> To do: Wherever the line with "### Required Parameters" sits in the listing below, transcribe from it up to and including the line with "if no parameters", exactly, and leave the remaining lines out.

> Given data:
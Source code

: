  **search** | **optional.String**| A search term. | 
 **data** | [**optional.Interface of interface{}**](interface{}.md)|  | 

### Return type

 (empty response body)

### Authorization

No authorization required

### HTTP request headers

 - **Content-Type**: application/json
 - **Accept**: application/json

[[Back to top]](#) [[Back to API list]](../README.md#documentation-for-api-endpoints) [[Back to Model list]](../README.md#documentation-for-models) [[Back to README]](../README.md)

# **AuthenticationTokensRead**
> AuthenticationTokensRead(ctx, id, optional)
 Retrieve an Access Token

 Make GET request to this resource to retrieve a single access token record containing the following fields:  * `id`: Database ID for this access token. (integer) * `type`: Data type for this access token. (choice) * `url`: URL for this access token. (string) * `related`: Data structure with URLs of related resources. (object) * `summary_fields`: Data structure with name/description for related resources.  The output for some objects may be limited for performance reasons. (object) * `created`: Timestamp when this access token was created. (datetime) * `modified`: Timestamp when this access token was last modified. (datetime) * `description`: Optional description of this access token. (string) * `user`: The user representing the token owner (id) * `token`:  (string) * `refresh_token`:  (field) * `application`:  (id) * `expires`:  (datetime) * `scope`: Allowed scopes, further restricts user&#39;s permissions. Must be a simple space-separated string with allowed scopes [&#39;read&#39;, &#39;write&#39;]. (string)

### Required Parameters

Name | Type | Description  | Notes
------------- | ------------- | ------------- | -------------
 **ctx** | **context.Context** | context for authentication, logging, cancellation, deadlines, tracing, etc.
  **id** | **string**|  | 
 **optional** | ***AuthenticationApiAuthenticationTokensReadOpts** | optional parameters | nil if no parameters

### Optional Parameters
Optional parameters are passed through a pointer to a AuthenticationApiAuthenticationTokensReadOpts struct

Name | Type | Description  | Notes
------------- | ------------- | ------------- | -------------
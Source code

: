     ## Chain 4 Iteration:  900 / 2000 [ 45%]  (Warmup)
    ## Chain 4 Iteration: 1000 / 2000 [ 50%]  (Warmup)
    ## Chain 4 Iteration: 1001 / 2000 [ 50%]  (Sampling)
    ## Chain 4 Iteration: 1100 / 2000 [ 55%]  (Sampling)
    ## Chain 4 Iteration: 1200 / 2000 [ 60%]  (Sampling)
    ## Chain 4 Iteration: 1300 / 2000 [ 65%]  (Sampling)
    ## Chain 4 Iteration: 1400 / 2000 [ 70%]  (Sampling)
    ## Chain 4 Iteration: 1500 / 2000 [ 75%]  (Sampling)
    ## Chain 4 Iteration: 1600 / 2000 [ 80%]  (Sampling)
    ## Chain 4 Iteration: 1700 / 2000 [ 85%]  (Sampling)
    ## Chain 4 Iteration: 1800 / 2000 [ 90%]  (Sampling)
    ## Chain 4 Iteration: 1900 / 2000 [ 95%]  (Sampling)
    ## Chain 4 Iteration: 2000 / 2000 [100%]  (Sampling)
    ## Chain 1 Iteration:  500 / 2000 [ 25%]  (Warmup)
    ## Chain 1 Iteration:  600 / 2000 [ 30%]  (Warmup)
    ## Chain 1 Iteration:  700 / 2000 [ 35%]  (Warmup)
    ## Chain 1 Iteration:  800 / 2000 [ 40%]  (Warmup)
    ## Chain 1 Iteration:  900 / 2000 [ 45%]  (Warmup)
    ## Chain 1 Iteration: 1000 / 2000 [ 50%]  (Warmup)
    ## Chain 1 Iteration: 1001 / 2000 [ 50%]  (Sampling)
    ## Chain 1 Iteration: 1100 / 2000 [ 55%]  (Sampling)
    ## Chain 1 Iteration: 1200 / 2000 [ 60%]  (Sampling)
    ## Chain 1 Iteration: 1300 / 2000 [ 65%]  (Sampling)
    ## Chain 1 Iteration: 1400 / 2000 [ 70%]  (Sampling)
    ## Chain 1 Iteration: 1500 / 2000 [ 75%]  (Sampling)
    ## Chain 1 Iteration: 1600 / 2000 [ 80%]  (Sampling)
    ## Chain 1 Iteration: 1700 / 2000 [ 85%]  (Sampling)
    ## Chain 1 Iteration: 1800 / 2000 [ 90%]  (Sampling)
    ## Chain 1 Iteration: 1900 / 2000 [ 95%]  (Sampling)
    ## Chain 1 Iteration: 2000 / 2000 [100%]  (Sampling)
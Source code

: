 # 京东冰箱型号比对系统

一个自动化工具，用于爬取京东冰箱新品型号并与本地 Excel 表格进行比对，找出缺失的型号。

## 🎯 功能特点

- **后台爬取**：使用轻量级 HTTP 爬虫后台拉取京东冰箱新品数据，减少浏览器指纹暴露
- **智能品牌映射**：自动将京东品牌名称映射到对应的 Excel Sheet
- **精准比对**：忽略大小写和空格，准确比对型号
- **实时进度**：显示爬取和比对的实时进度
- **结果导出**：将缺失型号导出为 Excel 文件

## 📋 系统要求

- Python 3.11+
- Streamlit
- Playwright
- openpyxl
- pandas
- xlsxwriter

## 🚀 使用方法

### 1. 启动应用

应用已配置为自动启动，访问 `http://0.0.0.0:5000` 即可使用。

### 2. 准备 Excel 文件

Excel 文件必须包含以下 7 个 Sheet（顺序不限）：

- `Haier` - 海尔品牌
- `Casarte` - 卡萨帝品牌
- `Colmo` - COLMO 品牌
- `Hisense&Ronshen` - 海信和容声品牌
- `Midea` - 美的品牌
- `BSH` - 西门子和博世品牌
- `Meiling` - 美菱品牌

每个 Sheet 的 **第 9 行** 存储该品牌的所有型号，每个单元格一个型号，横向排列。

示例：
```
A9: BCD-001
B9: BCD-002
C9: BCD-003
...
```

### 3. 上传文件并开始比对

> Task solution:
### Required Parameters

Name | Type | Description  | Notes
------------- | ------------- | ------------- | -------------
 **ctx** | **context.Context** | context for authentication, logging, cancellation, deadlines, tracing, etc.
  **id** | **string**|  | 
 **optional** | ***AuthenticationApiAuthenticationTokensReadOpts** | optional parameters | nil if no parameters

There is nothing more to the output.